As a person who's been involved in security for many years, I hear the word "cyber" and cringe. Gestalt: when you say "cyber" in my gut it feels as if you're 70 and just watched a Sandra Bullock movie. I cringe because I dread you might follow by talking about lasers and time travel and the Borg.

That said, the author is correct: this word works, and it's weird. It's really weird, but I've come to think of it was a linguistic "gateway," using the definition of "gateway" that comes from the networking world, where protocols are converted as they cross a certain threshold.

"Cyber" is one of the words you use when you need to succinctly convey to senior management that this is super important. And maybe futuristic, like time travel and lasers. Maybe it is a "you're 70" thing. But it works.

I thought this article nicely captures the framing topic regarding cyber this or that:

http://www.newyorker.com/magazine/2010/11/01/the-online-threat

I am happy to find this post

I am happy to find this post and it is very useful for me as it contain lot of information.
Thanks.

Information Security / Cyber security

I think Information Security is different from Cyber security.

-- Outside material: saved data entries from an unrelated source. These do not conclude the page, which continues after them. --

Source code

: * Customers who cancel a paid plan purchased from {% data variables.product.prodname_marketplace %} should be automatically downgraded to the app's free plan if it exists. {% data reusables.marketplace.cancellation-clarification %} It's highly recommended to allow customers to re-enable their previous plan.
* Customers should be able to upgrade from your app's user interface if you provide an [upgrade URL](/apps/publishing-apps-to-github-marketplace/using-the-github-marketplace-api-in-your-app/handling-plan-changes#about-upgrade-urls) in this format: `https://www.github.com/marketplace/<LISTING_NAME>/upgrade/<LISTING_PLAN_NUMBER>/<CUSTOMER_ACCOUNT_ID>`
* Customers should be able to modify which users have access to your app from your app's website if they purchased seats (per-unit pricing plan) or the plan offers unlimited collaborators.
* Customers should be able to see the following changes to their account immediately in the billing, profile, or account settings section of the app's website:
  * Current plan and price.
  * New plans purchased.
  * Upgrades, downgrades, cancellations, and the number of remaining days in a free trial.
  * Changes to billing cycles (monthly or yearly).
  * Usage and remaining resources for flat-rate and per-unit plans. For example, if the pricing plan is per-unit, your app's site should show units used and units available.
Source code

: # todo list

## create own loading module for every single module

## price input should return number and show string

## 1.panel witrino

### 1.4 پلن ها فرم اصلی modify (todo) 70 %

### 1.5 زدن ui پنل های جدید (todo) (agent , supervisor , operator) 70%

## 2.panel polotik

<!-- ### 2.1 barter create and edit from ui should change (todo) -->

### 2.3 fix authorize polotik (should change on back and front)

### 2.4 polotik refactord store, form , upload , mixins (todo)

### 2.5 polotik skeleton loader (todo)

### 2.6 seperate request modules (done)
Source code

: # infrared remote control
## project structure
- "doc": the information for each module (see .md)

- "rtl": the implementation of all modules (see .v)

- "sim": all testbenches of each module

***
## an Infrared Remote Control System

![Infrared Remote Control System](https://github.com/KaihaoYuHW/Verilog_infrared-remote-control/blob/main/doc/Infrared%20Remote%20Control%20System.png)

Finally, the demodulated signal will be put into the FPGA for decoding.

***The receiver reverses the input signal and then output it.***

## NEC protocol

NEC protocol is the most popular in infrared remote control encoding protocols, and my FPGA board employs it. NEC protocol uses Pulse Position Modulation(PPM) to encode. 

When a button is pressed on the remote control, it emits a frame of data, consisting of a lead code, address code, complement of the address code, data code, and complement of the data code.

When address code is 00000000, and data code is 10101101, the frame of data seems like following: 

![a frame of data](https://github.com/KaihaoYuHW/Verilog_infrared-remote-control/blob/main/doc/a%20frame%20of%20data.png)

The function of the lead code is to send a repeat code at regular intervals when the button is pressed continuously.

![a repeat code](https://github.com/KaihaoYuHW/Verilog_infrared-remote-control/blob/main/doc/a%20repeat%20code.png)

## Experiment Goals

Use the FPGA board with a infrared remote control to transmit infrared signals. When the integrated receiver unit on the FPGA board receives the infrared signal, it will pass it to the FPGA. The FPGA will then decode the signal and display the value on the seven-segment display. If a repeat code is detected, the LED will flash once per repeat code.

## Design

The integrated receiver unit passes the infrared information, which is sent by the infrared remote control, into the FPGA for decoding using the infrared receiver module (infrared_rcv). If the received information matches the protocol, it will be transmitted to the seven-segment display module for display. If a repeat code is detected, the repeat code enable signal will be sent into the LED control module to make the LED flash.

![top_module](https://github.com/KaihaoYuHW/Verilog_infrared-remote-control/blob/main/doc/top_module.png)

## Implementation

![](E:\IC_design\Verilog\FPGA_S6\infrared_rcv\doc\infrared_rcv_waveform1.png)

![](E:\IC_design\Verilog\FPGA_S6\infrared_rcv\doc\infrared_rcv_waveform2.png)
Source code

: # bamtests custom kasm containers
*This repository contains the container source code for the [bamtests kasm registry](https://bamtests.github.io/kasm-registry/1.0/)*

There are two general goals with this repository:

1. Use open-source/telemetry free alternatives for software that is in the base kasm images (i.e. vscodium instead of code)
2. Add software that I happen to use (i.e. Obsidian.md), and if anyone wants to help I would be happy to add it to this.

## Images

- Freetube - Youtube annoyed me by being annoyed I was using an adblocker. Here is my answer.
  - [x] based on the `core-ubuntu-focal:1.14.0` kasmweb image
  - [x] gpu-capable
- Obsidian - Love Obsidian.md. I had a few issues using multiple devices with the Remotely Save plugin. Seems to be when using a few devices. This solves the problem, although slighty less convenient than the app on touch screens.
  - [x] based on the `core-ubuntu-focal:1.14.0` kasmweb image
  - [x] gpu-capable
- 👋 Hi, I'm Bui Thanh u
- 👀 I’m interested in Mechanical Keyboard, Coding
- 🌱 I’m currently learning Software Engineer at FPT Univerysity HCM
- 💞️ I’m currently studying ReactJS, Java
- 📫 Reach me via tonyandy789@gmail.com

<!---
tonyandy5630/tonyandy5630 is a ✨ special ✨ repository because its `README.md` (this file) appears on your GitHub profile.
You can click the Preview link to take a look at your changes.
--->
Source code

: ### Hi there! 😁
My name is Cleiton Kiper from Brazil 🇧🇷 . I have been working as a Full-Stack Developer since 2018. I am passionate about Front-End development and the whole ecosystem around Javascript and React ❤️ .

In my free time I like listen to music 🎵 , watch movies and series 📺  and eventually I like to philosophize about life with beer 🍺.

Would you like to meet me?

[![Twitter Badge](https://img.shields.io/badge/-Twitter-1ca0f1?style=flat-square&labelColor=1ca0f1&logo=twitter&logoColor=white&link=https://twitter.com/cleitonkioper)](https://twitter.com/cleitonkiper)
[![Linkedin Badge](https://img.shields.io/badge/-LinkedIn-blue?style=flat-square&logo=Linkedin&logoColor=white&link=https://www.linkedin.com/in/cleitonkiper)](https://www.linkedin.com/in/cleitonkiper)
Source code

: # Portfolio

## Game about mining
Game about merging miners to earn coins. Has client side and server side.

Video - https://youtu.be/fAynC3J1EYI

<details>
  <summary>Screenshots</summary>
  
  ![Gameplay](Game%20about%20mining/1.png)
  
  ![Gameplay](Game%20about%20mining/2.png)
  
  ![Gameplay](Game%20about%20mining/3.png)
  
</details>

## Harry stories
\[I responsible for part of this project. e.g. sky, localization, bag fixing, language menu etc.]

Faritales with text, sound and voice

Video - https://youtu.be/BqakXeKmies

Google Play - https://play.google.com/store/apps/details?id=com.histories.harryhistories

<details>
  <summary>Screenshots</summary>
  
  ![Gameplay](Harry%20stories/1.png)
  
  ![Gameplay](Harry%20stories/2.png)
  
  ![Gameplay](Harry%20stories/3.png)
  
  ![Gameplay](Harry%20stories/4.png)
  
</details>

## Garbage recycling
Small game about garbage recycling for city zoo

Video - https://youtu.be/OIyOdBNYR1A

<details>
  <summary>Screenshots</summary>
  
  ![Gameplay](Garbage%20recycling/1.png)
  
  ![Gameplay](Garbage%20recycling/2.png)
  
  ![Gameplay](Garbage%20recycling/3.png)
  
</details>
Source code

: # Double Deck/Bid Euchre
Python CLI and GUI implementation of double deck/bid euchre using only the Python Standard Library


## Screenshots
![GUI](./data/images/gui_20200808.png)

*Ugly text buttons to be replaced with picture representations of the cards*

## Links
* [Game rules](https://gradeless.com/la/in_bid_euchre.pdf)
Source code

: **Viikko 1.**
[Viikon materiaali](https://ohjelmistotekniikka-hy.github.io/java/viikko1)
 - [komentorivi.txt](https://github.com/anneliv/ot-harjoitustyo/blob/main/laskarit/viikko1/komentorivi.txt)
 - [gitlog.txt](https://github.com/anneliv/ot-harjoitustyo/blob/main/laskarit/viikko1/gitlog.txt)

We can not mix both domain, may be connect both worlds.

Cyber Security Acronymn

I really enjoyed this article. I do not mind the word Cyber Security, as it denotes security at the highest level in my opinion, and yes it sounds a little bit cooler than Information Security. I feel it actually encompasses all of information security, physical security, application security, forensics, intrusion detection and prevention, CSIRTS, etcetera when packaged as an overall Security Plan.

Why do I feel it is all encompassing? Due to the broad range of threats from both insiders and external entities businesses face in today's market place, anyone connected on the Internet can easily glean useful information from any corporation or government today, and not always for the right moral or ethical reason, but to damage a company' reputation, product, financials, or even steal information, and in some case just access systems and data to prove a point.

I think today, it is all of the employee's responsibility to play a part in Cyber Security and that organizations should provide security training and awareness for the company’s entire workforce. This has to have a top down approach, and those who are dealing with these security breaches in the trenches should receive advanced training, and certifications in this field.

What acronym will they apply to this field in 20 years?